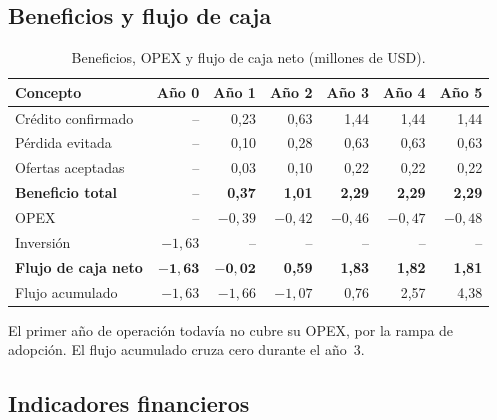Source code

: \documentclass[11pt,a4paper]{article}
\begin{document}
\subsection{Beneficios y flujo de caja}

\begin{table}[H]
\centering
\caption{Beneficios, OPEX y flujo de caja neto (millones de USD).}
\small
\begin{tabularx}{\textwidth}{@{}X rrrrrr@{}}
\toprule
\textbf{Concepto} & \textbf{Año 0} & \textbf{Año 1} & \textbf{Año 2} & \textbf{Año 3} & \textbf{Año 4} & \textbf{Año 5} \\
\midrule
Crédito confirmado & -- & 0,23 & 0,63 & 1,44 & 1,44 & 1,44 \\
Pérdida evitada    & -- & 0,10 & 0,28 & 0,63 & 0,63 & 0,63 \\
Ofertas aceptadas  & -- & 0,03 & 0,10 & 0,22 & 0,22 & 0,22 \\
\midrule
\textbf{Beneficio total} & -- & \textbf{0,37} & \textbf{1,01} & \textbf{2,29} & \textbf{2,29} & \textbf{2,29} \\
OPEX               & -- & $-0{,}39$ & $-0{,}42$ & $-0{,}46$ & $-0{,}47$ & $-0{,}48$ \\
Inversión          & $-1{,}63$ & -- & -- & -- & -- & -- \\
\midrule
\textbf{Flujo de caja neto} & $\mathbf{-1{,}63}$ & $\mathbf{-0{,}02}$ & \textbf{0,59} & \textbf{1,83} & \textbf{1,82} & \textbf{1,81} \\
Flujo acumulado    & $-1{,}63$ & $-1{,}66$ & $-1{,}07$ & 0,76 & 2,57 & 4,38 \\
\bottomrule
\end{tabularx}
\end{table}

El primer año de operación todavía no cubre su OPEX, por la rampa de adopción. El flujo acumulado cruza cero durante el año~3.

\subsection{Indicadores financieros}
\end{document}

▸ Your goal: Go through the listing above and pull out each line containing the word "tabularx".

▸ Your response:
\begin{tabularx}{\textwidth}{@{}X rrrrrr@{}}
\end{tabularx}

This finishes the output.